Angel Munoz-Escalante, 60, owner and operator of Munoz Logging and Construction Company, was sentenced to one year in prison for false statements and ordered to pay more than $500,000 in restitution and forfeit more than $260,000 in vehicles, equipment and cash.

Prosecutors said Munoz-Escalante intentionally submitted about 50 contract certifications for payment to the U.S. Forest Service that contained materially false statements. The work performed on the contracts was not done in accordance with the contract terms because Munoz-Escalante employed workers living in the country illegally and failed to pay the prevailing wage and benefit rates. He is scheduled to begin his prison term on May 26.
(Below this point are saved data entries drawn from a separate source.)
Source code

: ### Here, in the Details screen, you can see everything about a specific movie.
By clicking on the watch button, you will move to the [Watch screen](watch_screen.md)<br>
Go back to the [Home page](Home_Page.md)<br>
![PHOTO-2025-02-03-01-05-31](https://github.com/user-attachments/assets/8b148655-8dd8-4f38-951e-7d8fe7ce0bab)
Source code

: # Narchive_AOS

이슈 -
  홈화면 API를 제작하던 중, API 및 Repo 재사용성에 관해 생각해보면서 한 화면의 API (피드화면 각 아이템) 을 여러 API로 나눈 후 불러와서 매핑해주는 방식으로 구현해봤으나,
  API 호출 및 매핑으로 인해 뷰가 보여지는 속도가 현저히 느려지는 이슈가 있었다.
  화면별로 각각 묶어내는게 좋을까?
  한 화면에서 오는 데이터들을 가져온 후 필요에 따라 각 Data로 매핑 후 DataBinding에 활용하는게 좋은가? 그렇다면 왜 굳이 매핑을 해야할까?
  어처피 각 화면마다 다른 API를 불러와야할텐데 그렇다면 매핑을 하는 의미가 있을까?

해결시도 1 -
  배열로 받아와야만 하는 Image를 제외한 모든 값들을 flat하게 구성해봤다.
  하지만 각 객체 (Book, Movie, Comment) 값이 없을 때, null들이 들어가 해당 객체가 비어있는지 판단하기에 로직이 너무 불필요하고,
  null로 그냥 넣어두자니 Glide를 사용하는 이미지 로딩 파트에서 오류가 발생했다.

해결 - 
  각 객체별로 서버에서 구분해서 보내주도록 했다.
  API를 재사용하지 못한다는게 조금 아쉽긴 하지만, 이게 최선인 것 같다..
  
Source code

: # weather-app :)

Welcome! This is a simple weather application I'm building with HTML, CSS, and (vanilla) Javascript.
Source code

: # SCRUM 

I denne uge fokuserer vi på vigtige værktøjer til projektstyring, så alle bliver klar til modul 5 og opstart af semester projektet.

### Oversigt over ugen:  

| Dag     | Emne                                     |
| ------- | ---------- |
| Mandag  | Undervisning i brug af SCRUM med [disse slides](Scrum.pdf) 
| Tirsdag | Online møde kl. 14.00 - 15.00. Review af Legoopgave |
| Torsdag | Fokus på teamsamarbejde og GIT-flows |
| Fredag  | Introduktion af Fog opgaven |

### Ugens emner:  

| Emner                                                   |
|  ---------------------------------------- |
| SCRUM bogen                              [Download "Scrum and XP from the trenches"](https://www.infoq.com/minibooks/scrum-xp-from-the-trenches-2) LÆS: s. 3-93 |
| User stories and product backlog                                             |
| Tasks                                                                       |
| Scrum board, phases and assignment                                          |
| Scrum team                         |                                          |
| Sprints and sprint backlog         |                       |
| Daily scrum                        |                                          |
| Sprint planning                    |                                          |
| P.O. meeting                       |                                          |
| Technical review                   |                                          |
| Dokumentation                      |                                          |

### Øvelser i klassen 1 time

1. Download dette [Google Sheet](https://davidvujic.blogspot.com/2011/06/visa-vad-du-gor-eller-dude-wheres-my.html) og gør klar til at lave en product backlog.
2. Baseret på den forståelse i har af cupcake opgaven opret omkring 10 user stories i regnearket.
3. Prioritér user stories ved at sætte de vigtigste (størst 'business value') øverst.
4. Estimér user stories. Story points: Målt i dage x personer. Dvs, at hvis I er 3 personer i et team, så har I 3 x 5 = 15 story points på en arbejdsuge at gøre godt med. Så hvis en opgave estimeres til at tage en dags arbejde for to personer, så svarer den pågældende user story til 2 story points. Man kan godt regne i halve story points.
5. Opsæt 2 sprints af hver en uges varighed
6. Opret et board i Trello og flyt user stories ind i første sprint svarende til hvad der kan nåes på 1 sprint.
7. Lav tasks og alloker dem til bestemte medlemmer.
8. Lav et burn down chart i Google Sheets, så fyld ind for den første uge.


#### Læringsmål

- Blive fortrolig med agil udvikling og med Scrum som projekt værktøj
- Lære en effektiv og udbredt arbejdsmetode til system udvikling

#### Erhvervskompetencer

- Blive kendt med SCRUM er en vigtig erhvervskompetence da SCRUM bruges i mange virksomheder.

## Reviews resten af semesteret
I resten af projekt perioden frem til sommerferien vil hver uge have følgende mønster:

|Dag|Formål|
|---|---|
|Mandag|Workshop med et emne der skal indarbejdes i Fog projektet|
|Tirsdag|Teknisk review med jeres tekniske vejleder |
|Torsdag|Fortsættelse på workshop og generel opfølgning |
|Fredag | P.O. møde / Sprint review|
Munoz-Escalante’s wife, 55-year-old Barbara Munoz, was sentenced to one year of probation and 100 hours of community service for failing to report the crimes. Johnson said Munoz was also an owner and operator of the company.

Aurelio Munoz-Escalante, 51, owner and operator of Black Hills Thinning Company, was sentenced to three months in prison for false statements, and Rogelio Escalante, 57, owner and operator of Escalante Logging Company and Escalante Logging and Thinning Company, was sentenced to six months in prison for false statements. Prosecutors said the two submitted contract certifications for payment to the U.S. Forest Service that contained false statements because the work was not done in accordance with the contract terms.

Attorneys for the four did not immediately return telephone messages left by The Associated Press on Thursday.

Two other men were each fined $2,500 and ordered to forfeit money and equipment for violating employment laws.

Prosecutors said 31-year-old Miguel Soto, who is not related to the family, was fined for knowingly employing workers living in the country illegally while running his own logging crew for Black Hills Thinning Company. Pascual Munoz, 55, owner and operator of Pine Forest Logging and Thinning, was fined for hiring workers living in the country illegally, not paying insurance or overtime and not providing safety equipment, all in violation of his U.S. Forest Service contracts.

Attorneys for Soto and Munoz said Thursday they did not wish to comment on the sentences.

Johnson said the convictions are a result of a criminal investigative operation conducted by U.S. Immigration and Customs Enforcement’s Homeland Security Investigations. The crimes occurred between January 2008 and May 2013, and the sentences were handed down last week.

The agency was assisted by the U.S. Forest Service, the Rapid City Police Department, the Pennington County Sheriff’s Office, the South Dakota Division of Criminal Investigation, the Custer County’s Sheriff’s Office and the U.S. Department of Labor.